* **DIRECTIONS**
Could you reproduce, from the records below, everything from the line with "This is the" down to the line with "General information about", keeping both of those lines and changing nothing?
━━ EXTRACTED INFORMATION
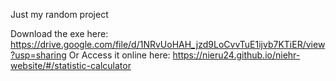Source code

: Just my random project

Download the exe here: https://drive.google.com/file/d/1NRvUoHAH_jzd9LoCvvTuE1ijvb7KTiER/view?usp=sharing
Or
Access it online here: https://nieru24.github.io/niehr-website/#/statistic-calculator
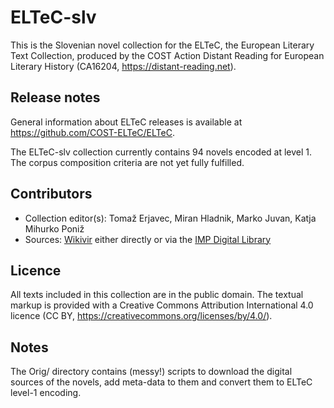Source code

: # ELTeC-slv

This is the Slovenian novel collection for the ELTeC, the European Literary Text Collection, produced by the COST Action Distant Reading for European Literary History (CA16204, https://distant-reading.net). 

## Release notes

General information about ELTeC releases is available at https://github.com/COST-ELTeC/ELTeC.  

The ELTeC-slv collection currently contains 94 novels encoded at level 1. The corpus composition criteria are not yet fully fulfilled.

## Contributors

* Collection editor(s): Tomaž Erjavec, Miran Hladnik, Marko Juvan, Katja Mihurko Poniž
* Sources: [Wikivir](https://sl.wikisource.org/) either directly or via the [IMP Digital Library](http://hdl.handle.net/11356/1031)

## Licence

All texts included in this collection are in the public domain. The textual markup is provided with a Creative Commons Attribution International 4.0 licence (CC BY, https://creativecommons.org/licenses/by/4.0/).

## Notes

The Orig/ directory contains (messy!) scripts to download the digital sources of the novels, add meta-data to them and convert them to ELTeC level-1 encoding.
━━━━
━━ EXTRACTED INFORMATION
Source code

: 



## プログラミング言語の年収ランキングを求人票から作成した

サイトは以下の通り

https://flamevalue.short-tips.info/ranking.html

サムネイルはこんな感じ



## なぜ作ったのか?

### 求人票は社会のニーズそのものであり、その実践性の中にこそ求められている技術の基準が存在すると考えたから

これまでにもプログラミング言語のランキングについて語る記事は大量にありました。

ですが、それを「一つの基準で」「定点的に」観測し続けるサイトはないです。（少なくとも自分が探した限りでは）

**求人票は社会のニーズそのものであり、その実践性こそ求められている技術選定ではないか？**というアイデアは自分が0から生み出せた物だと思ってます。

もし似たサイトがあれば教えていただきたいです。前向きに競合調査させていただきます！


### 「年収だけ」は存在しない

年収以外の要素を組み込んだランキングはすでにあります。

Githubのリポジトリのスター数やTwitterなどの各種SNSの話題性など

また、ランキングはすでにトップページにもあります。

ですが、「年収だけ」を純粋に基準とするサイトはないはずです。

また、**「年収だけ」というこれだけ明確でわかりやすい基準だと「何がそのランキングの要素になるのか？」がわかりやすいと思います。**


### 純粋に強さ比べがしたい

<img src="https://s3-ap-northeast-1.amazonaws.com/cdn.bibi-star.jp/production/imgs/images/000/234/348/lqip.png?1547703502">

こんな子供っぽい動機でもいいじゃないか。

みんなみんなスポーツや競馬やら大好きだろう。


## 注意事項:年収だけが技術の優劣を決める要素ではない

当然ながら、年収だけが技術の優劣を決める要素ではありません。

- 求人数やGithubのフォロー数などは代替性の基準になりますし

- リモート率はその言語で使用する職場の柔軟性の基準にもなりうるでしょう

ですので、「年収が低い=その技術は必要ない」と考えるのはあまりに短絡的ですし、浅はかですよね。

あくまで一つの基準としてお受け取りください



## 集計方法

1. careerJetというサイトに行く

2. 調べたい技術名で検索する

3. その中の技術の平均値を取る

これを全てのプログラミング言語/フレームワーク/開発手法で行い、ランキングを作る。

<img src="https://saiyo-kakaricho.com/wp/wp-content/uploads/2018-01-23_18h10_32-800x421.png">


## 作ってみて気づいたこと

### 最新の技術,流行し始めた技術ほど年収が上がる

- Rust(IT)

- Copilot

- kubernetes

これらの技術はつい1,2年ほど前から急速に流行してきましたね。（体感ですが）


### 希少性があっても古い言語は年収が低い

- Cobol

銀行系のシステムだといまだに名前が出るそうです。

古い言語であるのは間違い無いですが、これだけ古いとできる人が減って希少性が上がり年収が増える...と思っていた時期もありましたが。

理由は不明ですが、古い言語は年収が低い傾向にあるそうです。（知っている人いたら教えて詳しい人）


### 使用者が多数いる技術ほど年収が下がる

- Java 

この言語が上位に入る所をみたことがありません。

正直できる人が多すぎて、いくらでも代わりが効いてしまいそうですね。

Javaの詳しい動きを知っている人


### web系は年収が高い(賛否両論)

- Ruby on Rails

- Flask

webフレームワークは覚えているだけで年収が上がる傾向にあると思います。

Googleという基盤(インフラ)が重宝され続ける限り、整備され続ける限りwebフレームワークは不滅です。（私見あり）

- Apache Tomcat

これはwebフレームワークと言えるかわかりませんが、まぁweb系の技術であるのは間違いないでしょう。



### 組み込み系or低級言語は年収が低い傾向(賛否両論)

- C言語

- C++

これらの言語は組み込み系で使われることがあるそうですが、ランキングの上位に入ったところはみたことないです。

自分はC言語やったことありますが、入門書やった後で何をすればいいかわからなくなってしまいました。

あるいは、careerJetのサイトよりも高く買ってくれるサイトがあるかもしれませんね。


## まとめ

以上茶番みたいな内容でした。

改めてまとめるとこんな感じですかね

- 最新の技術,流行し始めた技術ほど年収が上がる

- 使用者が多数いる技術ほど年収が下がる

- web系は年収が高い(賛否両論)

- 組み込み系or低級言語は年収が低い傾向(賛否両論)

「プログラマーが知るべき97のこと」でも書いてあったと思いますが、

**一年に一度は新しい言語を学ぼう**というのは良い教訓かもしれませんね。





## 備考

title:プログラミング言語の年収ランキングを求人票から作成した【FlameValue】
━━━━
━━ EXTRACTED INFORMATION
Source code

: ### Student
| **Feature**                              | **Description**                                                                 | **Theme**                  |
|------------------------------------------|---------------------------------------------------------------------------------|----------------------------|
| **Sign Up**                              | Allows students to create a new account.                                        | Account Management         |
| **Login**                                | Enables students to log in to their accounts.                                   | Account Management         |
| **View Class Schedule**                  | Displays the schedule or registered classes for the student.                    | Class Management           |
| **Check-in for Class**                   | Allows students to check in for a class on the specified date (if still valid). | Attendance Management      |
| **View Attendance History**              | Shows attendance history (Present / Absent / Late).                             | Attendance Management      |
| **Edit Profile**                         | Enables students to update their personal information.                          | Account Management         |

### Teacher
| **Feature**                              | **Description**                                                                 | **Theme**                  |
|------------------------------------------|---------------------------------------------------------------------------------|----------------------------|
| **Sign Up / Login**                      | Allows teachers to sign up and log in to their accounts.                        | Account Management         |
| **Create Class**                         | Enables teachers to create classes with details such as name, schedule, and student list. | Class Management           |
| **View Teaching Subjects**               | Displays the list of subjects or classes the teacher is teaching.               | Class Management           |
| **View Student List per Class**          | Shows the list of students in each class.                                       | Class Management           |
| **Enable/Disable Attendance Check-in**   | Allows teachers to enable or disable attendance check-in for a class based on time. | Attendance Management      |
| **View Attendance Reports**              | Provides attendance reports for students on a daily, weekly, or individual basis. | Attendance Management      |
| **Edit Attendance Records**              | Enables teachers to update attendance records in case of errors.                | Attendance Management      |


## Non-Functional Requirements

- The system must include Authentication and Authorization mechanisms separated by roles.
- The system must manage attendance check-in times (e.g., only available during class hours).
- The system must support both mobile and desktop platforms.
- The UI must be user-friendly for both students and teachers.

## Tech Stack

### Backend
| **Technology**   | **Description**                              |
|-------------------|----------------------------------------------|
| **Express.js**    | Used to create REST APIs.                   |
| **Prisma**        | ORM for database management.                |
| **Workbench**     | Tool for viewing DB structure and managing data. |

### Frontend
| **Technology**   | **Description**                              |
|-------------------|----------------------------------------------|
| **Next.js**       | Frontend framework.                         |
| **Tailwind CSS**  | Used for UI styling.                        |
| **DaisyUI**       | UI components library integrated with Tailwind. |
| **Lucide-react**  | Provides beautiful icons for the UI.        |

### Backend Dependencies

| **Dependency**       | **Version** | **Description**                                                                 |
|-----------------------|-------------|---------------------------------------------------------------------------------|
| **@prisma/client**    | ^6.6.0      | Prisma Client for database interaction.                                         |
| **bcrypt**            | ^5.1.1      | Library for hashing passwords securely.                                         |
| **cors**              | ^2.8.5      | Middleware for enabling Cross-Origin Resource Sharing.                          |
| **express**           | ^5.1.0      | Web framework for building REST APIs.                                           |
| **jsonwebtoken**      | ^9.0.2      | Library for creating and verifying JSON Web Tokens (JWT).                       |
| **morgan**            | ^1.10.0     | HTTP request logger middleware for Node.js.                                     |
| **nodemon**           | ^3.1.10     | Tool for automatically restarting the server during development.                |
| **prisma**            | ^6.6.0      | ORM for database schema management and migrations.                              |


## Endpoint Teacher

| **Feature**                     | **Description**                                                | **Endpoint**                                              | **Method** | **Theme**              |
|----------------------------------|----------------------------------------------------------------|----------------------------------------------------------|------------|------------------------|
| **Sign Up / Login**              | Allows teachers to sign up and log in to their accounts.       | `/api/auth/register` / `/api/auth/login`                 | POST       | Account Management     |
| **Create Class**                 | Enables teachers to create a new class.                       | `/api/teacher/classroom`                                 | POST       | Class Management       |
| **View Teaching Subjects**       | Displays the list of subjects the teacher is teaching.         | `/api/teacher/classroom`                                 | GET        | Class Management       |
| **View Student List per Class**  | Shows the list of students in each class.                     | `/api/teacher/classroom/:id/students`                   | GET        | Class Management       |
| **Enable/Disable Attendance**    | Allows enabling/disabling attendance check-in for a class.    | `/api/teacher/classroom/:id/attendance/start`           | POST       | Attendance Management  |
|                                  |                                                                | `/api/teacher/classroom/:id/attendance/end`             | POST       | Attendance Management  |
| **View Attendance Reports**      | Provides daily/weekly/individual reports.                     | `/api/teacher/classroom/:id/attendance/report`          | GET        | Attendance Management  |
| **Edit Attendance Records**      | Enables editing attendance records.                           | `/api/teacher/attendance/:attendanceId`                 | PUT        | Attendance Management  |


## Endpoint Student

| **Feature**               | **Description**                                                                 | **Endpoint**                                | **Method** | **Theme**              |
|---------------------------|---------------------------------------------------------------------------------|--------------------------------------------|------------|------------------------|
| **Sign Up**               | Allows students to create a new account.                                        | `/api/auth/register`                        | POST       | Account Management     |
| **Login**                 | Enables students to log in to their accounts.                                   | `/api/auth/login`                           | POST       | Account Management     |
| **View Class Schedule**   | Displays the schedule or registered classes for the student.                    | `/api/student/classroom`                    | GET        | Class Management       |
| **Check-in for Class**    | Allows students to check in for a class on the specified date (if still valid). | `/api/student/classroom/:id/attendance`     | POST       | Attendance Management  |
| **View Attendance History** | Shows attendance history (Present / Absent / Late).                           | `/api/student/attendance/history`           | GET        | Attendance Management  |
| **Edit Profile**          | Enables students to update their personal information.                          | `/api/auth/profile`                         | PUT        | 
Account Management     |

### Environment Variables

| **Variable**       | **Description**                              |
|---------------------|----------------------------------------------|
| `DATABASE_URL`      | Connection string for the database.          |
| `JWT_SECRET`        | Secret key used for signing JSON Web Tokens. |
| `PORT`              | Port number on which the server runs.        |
━━━━
* **RESPONSE BELOW**
This is the Slovenian novel collection for the ELTeC, the European Literary Text Collection, produced by the COST Action Distant Reading for European Literary History (CA16204, https://distant-reading.net). 

## Release notes

General information about ELTeC releases is available at https://github.com/COST-ELTeC/ELTeC.  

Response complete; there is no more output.